The Cord Weekly was seeking copies of an audit WLU conducted into its OneCard office.
The OneCard is the university’s internal debit card system which serves as the mandatory meal card for residence students and transacts millions of dollars of food sales during the school year. Students use the card to pay for meals on campus and can use it at a variety of off-campus retailers including local restaurants, convenience stores, and the local taxi company.
According to The Cord Weekly, the university hired external auditing firm KPMG to extensively investigate the university’s OneCard office between November and February last school year. Four months ago, the newspaper requested a copy of this audit.
The University refused to release the document citing employee confidentially exemptions available under Ontario’s Freedom of Information and Protection of Privacy Act. The Cord Weekly appealed the university’s decision to the Ontario Information and Privacy Commissioner but was unsuccessful.
The university told The Cord Weekly in a statement, “The forensic audit conducted in the fall of 2007 by KPMG Forensic of the WLU OneCard System did not disclose that any WLU student lost any funds or that any WLUSU business lost any funds.”
Notice that the university did not say that no money was lost by the university, only that there was no funds lost by students or the students’ union.
The Cord Weekly asked the university to elaborate on their statement. From the article: “The university, however, declined to comment on whether any financial impropriety took place that could have affected individuals who are not WLU students, or non-WLUSU businesses.”
This is a completely unacceptable response from a public institution.

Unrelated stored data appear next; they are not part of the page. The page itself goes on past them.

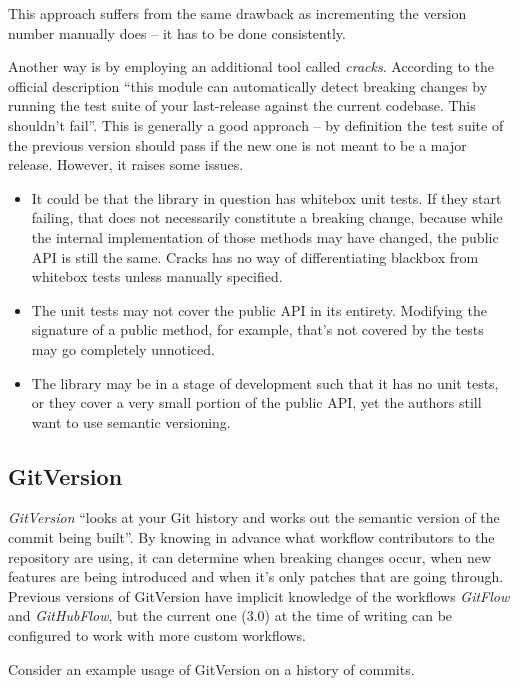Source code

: \documentclass{l4proj}
\begin{document}
This approach suffers from the same drawback as incrementing the
version number manually does -- it has to be done consistently.

Another way is by employing an additional tool called
\textit{cracks}\cite{Cracks}. According to the official description
``this module can automatically detect breaking changes by running the
test suite of your last-release against the current codebase. This
shouldn't fail''. This is generally a good approach -- by definition
the test suite of the previous version should pass if the new one is
not meant to be a major release. However, it raises some issues.

\begin{itemize}
\item It could be that the library in question has whitebox unit
tests. If they start failing, that does not necessarily constitute a
breaking change, because while the internal implementation of those
methods may have changed, the public API is still the same. Cracks has
no way of differentiating blackbox from whitebox tests unless manually
specified.
\item The unit tests may not cover the public API in its entirety.
Modifying the signature of a public method, for example, that's not
covered by the tests may go completely unnoticed.
\item The library may be in a stage of development such that it has no
unit tests, or they cover a very small portion of the public API, yet
the authors still want to use semantic versioning.
\end{itemize}

\subsection{GitVersion}

\textit{GitVersion}\cite{GitVersion} ``looks at your Git history and
works out the semantic version of the commit being built''.  By
knowing in advance what workflow contributors to the repository are
using, it can determine when breaking changes occur, when new features
are being introduced and when it's only patches that are going
through. Previous versions of GitVersion have implicit knowledge of
the workflows \textit{GitFlow}\cite{GitFlow} and
\textit{GitHubFlow}\cite{GitHubFlow}, but the current one (3.0) at the
time of writing can be configured to work with more custom workflows.

Consider an example usage of GitVersion on a history of commits.
\end{document}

Full disclosure of the truth is in order.
It’s entirely possible that student funds or WLUSU funds went missing and the university funded this shortfall so that they could claim that students and the students’ union did not lose funds.
The public has a right to know if any funds were mismanaged, went missing, or were diverted. The university has some explaining to do.
This is a case of the major crisis with Canada’s public universities: the lack of accountability of these massive taxpayer-funded operations.
Postscript: Kudos to The Cord Weekly for their work on this story. This story took a lot of time and resources on their part; the kind of time and resources that few media outlets (both student and professional) apply to a story. Good work on the part of CUP in assisting them with legal counsel.